TO DO: Where the word "whether" appears in a line of the entries below, count that line and give the total alone.

SUPPLIED RECORDS:

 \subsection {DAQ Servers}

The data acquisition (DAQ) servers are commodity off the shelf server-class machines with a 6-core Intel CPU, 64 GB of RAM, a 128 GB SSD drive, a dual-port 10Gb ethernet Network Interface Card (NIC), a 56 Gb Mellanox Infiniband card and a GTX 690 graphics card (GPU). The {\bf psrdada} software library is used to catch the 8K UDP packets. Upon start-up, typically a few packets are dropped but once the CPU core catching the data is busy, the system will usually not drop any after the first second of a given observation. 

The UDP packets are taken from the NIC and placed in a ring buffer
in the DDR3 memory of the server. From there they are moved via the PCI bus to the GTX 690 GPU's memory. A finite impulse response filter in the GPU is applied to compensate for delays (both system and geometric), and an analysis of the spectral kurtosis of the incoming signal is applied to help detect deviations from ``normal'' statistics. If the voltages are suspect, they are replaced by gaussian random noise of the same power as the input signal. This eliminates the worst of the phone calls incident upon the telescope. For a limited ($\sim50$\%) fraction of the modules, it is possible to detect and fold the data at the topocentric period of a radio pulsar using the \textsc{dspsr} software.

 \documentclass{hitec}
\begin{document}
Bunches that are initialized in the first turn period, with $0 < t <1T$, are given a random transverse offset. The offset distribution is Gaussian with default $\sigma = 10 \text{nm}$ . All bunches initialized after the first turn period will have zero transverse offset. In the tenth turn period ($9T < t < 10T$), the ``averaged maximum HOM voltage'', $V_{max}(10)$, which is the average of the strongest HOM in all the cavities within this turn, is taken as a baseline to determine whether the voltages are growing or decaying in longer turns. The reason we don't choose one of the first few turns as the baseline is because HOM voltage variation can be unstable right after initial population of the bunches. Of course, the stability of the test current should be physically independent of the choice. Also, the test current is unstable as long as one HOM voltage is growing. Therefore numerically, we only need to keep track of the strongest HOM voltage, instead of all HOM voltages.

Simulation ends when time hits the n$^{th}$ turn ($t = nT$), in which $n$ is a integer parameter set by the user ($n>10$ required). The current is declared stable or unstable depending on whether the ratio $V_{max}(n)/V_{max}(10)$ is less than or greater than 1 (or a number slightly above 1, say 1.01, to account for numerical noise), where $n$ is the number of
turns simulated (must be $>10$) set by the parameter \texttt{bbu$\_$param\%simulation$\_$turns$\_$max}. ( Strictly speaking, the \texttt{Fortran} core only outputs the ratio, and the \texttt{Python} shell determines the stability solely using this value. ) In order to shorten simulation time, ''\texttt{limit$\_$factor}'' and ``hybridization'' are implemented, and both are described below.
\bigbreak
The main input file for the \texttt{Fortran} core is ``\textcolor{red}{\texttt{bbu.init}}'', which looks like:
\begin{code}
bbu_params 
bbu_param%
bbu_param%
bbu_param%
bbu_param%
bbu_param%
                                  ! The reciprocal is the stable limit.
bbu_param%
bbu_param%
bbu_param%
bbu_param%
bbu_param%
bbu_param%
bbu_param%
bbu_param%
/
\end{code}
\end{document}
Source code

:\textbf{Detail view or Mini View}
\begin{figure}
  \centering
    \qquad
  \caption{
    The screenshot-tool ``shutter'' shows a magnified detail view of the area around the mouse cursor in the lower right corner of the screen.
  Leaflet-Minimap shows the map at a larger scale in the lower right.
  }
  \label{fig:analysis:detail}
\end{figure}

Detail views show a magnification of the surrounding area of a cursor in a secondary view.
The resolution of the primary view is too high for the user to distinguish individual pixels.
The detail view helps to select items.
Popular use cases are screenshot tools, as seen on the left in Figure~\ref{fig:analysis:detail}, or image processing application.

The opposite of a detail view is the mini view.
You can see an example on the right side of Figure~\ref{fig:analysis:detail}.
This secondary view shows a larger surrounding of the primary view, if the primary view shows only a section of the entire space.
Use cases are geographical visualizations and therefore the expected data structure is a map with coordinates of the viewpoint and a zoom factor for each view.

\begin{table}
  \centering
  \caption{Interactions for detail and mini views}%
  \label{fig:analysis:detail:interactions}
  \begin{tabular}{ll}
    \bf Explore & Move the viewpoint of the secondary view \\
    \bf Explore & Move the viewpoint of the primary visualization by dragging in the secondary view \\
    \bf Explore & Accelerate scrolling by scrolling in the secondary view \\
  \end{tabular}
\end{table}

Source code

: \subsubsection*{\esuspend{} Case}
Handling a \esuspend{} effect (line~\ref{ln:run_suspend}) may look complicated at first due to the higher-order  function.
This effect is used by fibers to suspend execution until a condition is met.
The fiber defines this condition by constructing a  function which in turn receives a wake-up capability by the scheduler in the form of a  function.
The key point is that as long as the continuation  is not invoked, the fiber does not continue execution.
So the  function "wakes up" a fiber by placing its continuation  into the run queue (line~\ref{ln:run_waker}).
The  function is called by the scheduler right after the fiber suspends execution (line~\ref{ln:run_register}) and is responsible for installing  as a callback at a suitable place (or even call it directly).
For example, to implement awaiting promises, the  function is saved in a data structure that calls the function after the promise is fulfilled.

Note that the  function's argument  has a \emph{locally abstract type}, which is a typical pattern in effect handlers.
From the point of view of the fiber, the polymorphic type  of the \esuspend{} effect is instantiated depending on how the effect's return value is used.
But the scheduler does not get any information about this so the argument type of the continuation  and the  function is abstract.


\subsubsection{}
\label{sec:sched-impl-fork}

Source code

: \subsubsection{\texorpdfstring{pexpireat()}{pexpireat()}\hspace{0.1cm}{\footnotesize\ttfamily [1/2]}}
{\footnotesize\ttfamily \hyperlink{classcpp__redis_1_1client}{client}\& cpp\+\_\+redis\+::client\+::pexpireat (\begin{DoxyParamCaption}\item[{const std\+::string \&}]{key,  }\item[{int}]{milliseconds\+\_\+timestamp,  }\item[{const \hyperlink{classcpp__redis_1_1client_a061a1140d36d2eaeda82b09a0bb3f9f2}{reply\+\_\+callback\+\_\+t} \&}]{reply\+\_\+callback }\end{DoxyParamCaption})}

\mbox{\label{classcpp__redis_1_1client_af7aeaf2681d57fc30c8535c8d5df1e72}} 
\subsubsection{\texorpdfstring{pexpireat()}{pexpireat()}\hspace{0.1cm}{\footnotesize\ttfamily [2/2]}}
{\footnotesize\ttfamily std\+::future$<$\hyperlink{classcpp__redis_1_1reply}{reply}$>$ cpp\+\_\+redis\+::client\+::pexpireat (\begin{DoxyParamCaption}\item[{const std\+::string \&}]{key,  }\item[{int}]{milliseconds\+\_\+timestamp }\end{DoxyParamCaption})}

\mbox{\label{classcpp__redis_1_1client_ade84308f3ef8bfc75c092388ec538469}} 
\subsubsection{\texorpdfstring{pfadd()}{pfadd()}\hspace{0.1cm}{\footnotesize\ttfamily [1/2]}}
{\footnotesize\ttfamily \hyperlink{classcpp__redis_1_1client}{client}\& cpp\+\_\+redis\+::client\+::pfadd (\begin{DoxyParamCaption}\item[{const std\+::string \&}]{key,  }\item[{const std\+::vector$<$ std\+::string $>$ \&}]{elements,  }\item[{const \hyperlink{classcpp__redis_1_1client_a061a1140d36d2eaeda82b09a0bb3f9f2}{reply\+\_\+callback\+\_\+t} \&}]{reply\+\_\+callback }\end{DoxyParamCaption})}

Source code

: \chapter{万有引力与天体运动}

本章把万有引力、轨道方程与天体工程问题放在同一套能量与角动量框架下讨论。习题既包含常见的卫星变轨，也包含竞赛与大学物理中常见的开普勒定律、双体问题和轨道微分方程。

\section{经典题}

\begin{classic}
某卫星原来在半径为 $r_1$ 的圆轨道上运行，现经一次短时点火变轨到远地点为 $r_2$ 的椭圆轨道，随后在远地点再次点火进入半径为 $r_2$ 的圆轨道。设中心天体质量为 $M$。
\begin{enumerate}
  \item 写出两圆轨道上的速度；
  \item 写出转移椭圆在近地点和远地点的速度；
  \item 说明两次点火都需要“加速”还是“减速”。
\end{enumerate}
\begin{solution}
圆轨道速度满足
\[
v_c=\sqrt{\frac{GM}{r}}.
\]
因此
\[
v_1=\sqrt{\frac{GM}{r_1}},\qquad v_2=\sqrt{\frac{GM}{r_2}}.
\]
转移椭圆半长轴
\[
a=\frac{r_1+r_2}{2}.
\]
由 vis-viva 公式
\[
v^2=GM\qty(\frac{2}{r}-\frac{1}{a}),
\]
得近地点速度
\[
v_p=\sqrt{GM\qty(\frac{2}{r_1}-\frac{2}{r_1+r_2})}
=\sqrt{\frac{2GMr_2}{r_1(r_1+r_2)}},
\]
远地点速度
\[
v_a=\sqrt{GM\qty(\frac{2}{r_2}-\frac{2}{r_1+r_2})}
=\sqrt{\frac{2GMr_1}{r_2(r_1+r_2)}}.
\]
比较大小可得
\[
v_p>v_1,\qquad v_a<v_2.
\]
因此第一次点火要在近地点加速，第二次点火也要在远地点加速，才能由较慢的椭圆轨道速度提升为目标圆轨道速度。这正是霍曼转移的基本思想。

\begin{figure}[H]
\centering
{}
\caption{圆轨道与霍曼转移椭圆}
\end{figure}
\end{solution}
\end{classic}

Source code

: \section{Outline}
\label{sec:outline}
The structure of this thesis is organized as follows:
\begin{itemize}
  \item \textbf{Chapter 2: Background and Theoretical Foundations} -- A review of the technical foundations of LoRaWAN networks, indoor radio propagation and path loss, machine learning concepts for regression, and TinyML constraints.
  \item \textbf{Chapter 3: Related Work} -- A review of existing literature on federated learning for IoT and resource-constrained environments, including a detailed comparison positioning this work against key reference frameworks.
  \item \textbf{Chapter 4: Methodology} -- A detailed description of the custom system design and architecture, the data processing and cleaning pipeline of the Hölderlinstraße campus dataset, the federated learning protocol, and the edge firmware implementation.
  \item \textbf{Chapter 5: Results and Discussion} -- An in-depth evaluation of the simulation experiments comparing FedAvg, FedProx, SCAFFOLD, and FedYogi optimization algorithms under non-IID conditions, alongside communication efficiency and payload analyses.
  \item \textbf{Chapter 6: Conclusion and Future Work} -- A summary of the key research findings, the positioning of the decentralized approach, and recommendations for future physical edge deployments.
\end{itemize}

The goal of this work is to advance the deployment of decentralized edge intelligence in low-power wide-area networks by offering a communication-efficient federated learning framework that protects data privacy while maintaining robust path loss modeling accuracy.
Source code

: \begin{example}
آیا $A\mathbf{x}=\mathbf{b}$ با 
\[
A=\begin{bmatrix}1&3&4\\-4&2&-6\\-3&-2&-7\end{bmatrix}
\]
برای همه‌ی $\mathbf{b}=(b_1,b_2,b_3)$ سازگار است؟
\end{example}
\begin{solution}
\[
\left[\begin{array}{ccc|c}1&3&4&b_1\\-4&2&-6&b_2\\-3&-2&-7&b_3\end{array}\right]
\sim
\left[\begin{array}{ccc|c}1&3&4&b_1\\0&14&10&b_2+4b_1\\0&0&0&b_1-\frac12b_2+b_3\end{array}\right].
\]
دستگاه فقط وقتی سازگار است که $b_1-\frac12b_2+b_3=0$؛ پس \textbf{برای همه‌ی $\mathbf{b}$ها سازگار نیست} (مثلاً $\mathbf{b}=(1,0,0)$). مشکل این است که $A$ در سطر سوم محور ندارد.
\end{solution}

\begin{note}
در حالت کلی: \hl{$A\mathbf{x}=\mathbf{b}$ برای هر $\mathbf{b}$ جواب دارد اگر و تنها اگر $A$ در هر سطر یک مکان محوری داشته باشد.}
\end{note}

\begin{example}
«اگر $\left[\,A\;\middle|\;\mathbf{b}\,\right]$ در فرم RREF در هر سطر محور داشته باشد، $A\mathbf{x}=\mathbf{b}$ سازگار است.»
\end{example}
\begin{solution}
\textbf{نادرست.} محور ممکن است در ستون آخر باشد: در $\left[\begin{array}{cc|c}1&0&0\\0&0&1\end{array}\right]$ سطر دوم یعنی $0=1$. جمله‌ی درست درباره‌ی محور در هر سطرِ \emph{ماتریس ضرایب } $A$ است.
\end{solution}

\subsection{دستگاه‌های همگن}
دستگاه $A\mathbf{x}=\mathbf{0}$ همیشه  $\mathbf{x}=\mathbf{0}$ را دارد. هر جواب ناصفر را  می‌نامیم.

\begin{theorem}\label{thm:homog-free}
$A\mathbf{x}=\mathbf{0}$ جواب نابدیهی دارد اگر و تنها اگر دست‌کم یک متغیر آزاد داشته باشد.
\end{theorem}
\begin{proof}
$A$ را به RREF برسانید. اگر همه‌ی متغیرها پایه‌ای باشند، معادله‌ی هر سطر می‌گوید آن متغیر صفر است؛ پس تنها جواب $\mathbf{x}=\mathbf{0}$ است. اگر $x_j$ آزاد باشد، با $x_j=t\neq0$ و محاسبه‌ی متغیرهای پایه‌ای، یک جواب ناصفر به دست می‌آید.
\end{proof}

TASK RESPONSE: 2